__Directions for this task__
Exactly reproduce the lines from the top of the entries below through the line containing "Hier wordt een", with both ends included.

Saved entries:
* * * * *

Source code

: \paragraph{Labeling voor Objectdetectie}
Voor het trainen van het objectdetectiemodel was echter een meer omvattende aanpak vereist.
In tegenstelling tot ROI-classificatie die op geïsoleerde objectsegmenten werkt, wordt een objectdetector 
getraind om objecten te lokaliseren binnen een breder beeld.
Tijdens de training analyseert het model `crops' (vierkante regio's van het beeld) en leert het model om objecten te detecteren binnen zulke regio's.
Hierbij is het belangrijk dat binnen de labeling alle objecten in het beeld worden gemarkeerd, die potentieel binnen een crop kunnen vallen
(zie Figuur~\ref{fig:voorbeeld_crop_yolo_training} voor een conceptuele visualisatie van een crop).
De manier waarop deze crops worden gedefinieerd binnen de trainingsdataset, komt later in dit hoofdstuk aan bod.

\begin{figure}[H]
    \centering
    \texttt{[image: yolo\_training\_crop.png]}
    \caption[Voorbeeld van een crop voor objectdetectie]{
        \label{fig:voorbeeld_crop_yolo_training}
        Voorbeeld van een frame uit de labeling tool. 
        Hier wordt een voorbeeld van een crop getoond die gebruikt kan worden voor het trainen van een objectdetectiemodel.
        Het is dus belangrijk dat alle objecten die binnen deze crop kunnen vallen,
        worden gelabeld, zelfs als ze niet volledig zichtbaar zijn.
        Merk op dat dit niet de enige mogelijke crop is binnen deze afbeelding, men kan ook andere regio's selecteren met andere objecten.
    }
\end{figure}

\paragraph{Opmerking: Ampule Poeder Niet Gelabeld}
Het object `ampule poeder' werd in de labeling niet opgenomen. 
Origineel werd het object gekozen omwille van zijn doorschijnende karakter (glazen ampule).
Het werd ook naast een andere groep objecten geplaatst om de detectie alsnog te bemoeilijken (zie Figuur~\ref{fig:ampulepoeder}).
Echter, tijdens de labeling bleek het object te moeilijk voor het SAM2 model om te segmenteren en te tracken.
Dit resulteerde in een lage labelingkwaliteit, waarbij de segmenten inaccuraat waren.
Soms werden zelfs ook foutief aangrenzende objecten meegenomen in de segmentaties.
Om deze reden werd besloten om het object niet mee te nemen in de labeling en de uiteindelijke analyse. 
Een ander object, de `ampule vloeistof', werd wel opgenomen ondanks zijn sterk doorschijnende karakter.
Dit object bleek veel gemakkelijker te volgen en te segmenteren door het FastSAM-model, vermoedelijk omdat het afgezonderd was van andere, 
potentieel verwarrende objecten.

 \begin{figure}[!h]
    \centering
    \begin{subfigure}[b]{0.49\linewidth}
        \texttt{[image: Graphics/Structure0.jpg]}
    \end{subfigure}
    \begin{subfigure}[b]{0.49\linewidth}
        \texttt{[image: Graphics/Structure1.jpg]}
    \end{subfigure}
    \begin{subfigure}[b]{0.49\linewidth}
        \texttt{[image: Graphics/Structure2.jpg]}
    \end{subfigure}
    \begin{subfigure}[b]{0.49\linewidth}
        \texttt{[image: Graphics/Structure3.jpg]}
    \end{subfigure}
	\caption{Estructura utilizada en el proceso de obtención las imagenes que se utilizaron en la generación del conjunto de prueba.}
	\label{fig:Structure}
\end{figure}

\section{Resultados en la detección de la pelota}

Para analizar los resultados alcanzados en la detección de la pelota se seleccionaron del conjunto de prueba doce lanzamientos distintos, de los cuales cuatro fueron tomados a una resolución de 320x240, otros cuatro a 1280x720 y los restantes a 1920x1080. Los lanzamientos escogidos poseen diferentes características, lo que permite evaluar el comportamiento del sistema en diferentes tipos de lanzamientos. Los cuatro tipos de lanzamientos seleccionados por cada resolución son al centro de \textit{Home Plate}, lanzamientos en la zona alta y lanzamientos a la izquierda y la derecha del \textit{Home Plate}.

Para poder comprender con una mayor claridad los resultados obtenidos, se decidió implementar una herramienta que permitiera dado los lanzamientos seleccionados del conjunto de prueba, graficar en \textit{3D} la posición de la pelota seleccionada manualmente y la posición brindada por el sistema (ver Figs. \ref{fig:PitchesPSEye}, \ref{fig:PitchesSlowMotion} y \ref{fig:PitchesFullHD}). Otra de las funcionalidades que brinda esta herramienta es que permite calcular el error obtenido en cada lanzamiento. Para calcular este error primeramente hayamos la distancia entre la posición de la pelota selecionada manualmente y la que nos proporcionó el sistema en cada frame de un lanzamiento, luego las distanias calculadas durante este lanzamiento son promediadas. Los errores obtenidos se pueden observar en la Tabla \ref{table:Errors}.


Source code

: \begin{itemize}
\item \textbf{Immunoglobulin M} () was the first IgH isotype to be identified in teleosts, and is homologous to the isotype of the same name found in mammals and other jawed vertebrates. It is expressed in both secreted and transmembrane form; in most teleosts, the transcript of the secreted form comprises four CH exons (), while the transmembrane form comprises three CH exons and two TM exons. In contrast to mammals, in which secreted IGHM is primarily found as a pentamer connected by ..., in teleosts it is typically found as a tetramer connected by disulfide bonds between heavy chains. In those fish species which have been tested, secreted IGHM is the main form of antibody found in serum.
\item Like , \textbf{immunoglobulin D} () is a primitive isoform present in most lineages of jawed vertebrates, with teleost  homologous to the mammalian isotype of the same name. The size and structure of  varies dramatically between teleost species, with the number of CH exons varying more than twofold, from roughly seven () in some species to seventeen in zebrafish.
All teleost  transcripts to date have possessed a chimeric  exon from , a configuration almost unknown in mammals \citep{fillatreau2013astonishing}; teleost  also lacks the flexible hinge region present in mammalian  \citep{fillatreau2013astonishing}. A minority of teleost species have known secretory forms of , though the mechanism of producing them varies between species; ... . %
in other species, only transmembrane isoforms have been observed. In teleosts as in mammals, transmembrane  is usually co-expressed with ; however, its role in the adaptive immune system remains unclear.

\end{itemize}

* * * * *

__Answer box__
Source code

: \paragraph{Labeling voor Objectdetectie}
Voor het trainen van het objectdetectiemodel was echter een meer omvattende aanpak vereist.
In tegenstelling tot ROI-classificatie die op geïsoleerde objectsegmenten werkt, wordt een objectdetector 
getraind om objecten te lokaliseren binnen een breder beeld.
Tijdens de training analyseert het model `crops' (vierkante regio's van het beeld) en leert het model om objecten te detecteren binnen zulke regio's.
Hierbij is het belangrijk dat binnen de labeling alle objecten in het beeld worden gemarkeerd, die potentieel binnen een crop kunnen vallen
(zie Figuur~\ref{fig:voorbeeld_crop_yolo_training} voor een conceptuele visualisatie van een crop).
De manier waarop deze crops worden gedefinieerd binnen de trainingsdataset, komt later in dit hoofdstuk aan bod.

\begin{figure}[H]
    \centering
    \texttt{[image: yolo\_training\_crop.png]}
    \caption[Voorbeeld van een crop voor objectdetectie]{
        \label{fig:voorbeeld_crop_yolo_training}
        Voorbeeld van een frame uit de labeling tool. 
        Hier wordt een voorbeeld van een crop getoond die gebruikt kan worden voor het trainen van een objectdetectiemodel.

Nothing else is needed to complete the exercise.